Example Question #377 : Calculus 3

Determine the cross product \displaystyle \overrightarrow{a}\times\overrightarrow{b}, if \displaystyle \overrightarrow{a}=9\widehat{j} and \displaystyle \overrightarrow{b}=3\widehat{j}

Possible Answers:

\displaystyle 0

\displaystyle 12\widetilde{k}

\displaystyle 27\widetilde{k}

\displaystyle -12\widetilde{k}

\displaystyle -27\widetilde{k}

Correct answer:

\displaystyle 0

Explanation:

The cross product of two vectors is a new vector. In order to find the cross product, it is useful to know the following relationships between the directional vectors:

\displaystyle \widehat{i}\times\widehat{j}=\widehat{k};\widehat{j}\times\widehat{i}=-\widehat{k}

\displaystyle \widehat{j}\times\widehat{k}=\widehat{i};\widehat{k}\times\widehat{j}=-\widehat{i}

\displaystyle \widehat{k}\times\widehat{i}=\widehat{j};\widehat{i}\times\widehat{k}=-\widehat{j}

\displaystyle \widehat{i}\times\widehat{i}=\widehat{j}\times\widehat{j}=\widehat{k}\times\widehat{k}=0

Note how the sign changes when terms are reordered; order matters!

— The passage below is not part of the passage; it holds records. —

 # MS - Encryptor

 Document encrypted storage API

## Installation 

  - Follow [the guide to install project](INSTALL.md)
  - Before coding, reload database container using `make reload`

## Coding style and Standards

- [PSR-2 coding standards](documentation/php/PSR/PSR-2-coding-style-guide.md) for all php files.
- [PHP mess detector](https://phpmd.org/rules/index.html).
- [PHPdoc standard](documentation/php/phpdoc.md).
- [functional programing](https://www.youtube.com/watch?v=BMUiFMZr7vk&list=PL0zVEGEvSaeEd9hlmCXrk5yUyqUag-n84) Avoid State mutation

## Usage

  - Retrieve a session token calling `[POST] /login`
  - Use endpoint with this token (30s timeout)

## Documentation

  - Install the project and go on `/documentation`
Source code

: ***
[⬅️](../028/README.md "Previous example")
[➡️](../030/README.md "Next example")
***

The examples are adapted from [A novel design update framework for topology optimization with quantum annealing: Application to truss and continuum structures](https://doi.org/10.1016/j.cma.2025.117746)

Scalar values (the numerical coefficients) multiply through, e.g:

\displaystyle r\widehat{i}\times s\widehat{j}=(rs)\widehat{k}

With these principles in mind, we can calculate the cross product of our vectors \displaystyle \overrightarrow{a}=9\widehat{j} and \displaystyle \overrightarrow{b}=3\widehat{j}

\displaystyle \overrightarrow{a}\times \overrightarrow{b}=(27(0))\widehat{k}=0

It may go without saying that these two vectors are parallel (afterall, both go strictly in the j-direction), and so the cross product is zero.

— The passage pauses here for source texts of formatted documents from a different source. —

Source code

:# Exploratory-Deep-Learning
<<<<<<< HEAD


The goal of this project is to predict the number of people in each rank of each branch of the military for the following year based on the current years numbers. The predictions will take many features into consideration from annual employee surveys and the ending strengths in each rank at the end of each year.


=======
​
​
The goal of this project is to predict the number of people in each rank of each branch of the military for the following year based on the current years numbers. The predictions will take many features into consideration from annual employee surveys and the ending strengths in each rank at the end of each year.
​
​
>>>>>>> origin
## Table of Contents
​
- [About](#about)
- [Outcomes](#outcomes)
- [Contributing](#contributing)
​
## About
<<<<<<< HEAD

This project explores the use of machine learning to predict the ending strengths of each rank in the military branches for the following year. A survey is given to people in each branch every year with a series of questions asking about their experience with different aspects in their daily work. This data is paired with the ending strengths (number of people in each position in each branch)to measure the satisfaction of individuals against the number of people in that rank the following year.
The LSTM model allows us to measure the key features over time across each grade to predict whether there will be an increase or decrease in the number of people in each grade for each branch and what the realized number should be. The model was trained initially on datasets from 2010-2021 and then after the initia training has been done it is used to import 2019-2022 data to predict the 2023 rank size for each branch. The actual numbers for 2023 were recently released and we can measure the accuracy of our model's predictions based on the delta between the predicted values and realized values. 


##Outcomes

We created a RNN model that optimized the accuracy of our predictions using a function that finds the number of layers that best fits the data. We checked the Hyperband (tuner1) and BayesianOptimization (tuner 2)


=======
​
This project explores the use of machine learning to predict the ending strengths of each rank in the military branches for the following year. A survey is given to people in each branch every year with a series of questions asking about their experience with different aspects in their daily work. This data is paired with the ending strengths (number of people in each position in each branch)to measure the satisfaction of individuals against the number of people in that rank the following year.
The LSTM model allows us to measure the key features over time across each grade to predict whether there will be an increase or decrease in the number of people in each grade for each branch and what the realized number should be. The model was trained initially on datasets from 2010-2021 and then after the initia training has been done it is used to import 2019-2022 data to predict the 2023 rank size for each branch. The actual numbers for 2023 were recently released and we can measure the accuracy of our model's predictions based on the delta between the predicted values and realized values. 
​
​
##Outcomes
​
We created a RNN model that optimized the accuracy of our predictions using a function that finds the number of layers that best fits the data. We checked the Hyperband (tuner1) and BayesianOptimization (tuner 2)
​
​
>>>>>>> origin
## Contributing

Example Question #378 : Calculus 3

Determine the cross product \displaystyle \overrightarrow{a}\times\overrightarrow{b}, if \displaystyle \overrightarrow{a}=2\widehat{i}-6\widehat{j} and \displaystyle \overrightarrow{b}=\widehat{i}-7\widehat{j}

Possible Answers:

\displaystyle -40\widehat{k}

\displaystyle 20\widehat{k}

\displaystyle -8\widehat{k}

\displaystyle -20\widehat{k}

\displaystyle 44\widehat{k}

Correct answer:

\displaystyle -8\widehat{k}

Explanation:

The cross product of two vectors is a new vector. In order to find the cross product, it is useful to know the following relationships between the directional vectors:

\displaystyle \widehat{i}\times\widehat{j}=\widehat{k};\widehat{j}\times\widehat{i}=-\widehat{k}

\displaystyle \widehat{j}\times\widehat{k}=\widehat{i};\widehat{k}\times\widehat{j}=-\widehat{i}

\displaystyle \widehat{k}\times\widehat{i}=\widehat{j};\widehat{i}\times\widehat{k}=-\widehat{j}

\displaystyle \widehat{i}\times\widehat{i}=\widehat{j}\times\widehat{j}=\widehat{k}\times\widehat{k}=0

Note how the sign changes when terms are reordered; order matters!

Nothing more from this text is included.